**Work request**
Below are some entries; reproduce them exactly and leave every picture out.

■ ■ ■ ■ ■ ■ ■

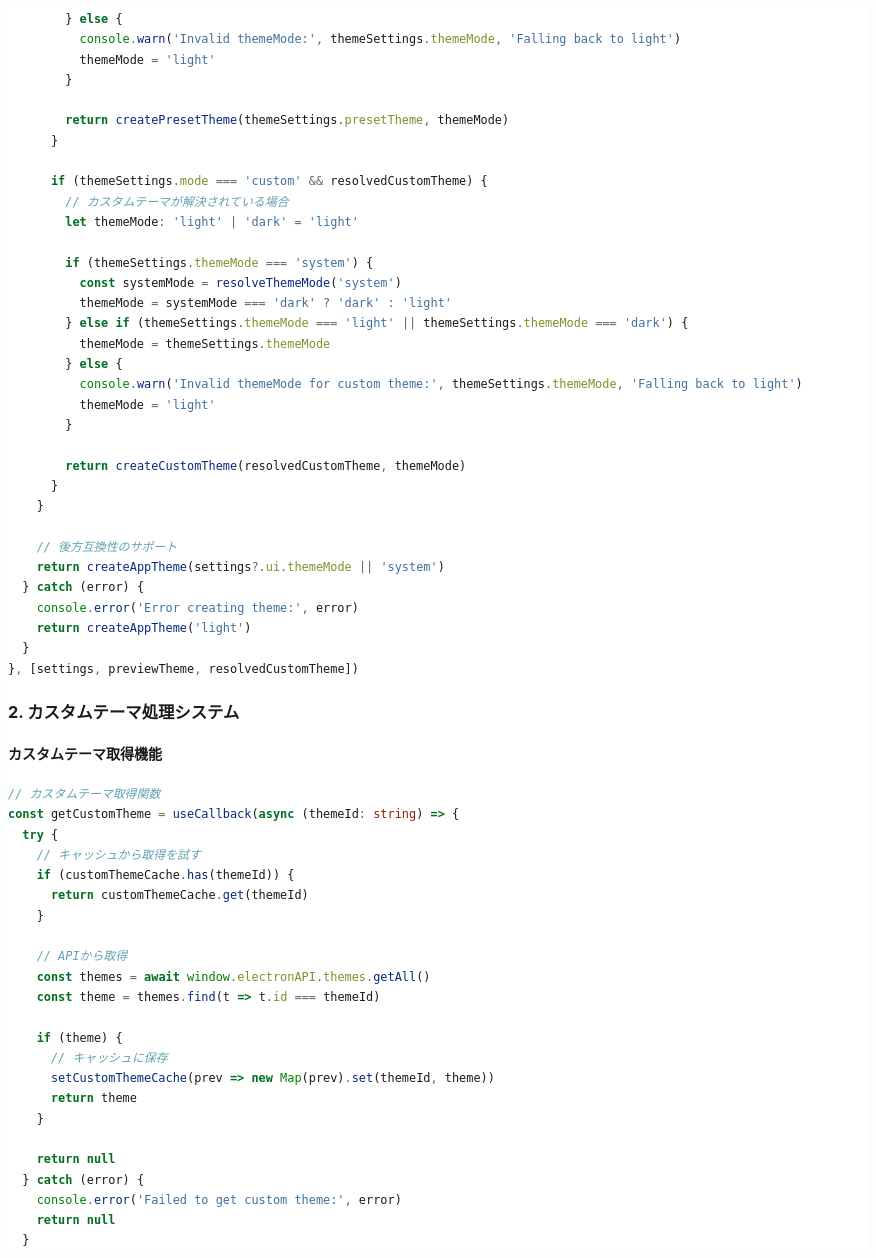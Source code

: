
 ```typescript
        } else {
          console.warn('Invalid themeMode:', themeSettings.themeMode, 'Falling back to light')
          themeMode = 'light'
        }
        
        return createPresetTheme(themeSettings.presetTheme, themeMode)
      }
      
      if (themeSettings.mode === 'custom' && resolvedCustomTheme) {
        // カスタムテーマが解決されている場合
        let themeMode: 'light' | 'dark' = 'light'
        
        if (themeSettings.themeMode === 'system') {
          const systemMode = resolveThemeMode('system')
          themeMode = systemMode === 'dark' ? 'dark' : 'light'
        } else if (themeSettings.themeMode === 'light' || themeSettings.themeMode === 'dark') {
          themeMode = themeSettings.themeMode
        } else {
          console.warn('Invalid themeMode for custom theme:', themeSettings.themeMode, 'Falling back to light')
          themeMode = 'light'
        }
        
        return createCustomTheme(resolvedCustomTheme, themeMode)
      }
    }
    
    // 後方互換性のサポート
    return createAppTheme(settings?.ui.themeMode || 'system')
  } catch (error) {
    console.error('Error creating theme:', error)
    return createAppTheme('light')
  }
}, [settings, previewTheme, resolvedCustomTheme])
```

### 2. カスタムテーマ処理システム

#### カスタムテーマ取得機能
```typescript
// カスタムテーマ取得関数
const getCustomTheme = useCallback(async (themeId: string) => {
  try {
    // キャッシュから取得を試す
    if (customThemeCache.has(themeId)) {
      return customThemeCache.get(themeId)
    }
    
    // APIから取得
    const themes = await window.electronAPI.themes.getAll()
    const theme = themes.find(t => t.id === themeId)
    
    if (theme) {
      // キャッシュに保存
      setCustomThemeCache(prev => new Map(prev).set(themeId, theme))
      return theme
    }
    
    return null
  } catch (error) {
    console.error('Failed to get custom theme:', error)
    return null
  }
```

■ ■ ■ ■ ■ ■ ■

**Exercise answer**
Source code

:
 ```typescript
        } else {
          console.warn('Invalid themeMode:', themeSettings.themeMode, 'Falling back to light')
          themeMode = 'light'
        }
        
        return createPresetTheme(themeSettings.presetTheme, themeMode)
      }
      
      if (themeSettings.mode === 'custom' && resolvedCustomTheme) {
        // カスタムテーマが解決されている場合
        let themeMode: 'light' | 'dark' = 'light'
        
        if (themeSettings.themeMode === 'system') {
          const systemMode = resolveThemeMode('system')
          themeMode = systemMode === 'dark' ? 'dark' : 'light'
        } else if (themeSettings.themeMode === 'light' || themeSettings.themeMode === 'dark') {
          themeMode = themeSettings.themeMode
        } else {
          console.warn('Invalid themeMode for custom theme:', themeSettings.themeMode, 'Falling back to light')
          themeMode = 'light'
        }
        
        return createCustomTheme(resolvedCustomTheme, themeMode)
      }
    }
    
    // 後方互換性のサポート
    return createAppTheme(settings?.ui.themeMode || 'system')
  } catch (error) {
    console.error('Error creating theme:', error)
    return createAppTheme('light')
  }
}, [settings, previewTheme, resolvedCustomTheme])
```

### 2. カスタムテーマ処理システム

#### カスタムテーマ取得機能
```typescript
// カスタムテーマ取得関数
const getCustomTheme = useCallback(async (themeId: string) => {
  try {
    // キャッシュから取得を試す
    if (customThemeCache.has(themeId)) {
      return customThemeCache.get(themeId)
    }
    
    // APIから取得
    const themes = await window.electronAPI.themes.getAll()
    const theme = themes.find(t => t.id === themeId)
    
    if (theme) {
      // キャッシュに保存
      setCustomThemeCache(prev => new Map(prev).set(themeId, theme))
      return theme
    }
    
    return null
  } catch (error) {
    console.error('Failed to get custom theme:', error)
    return null
  }
```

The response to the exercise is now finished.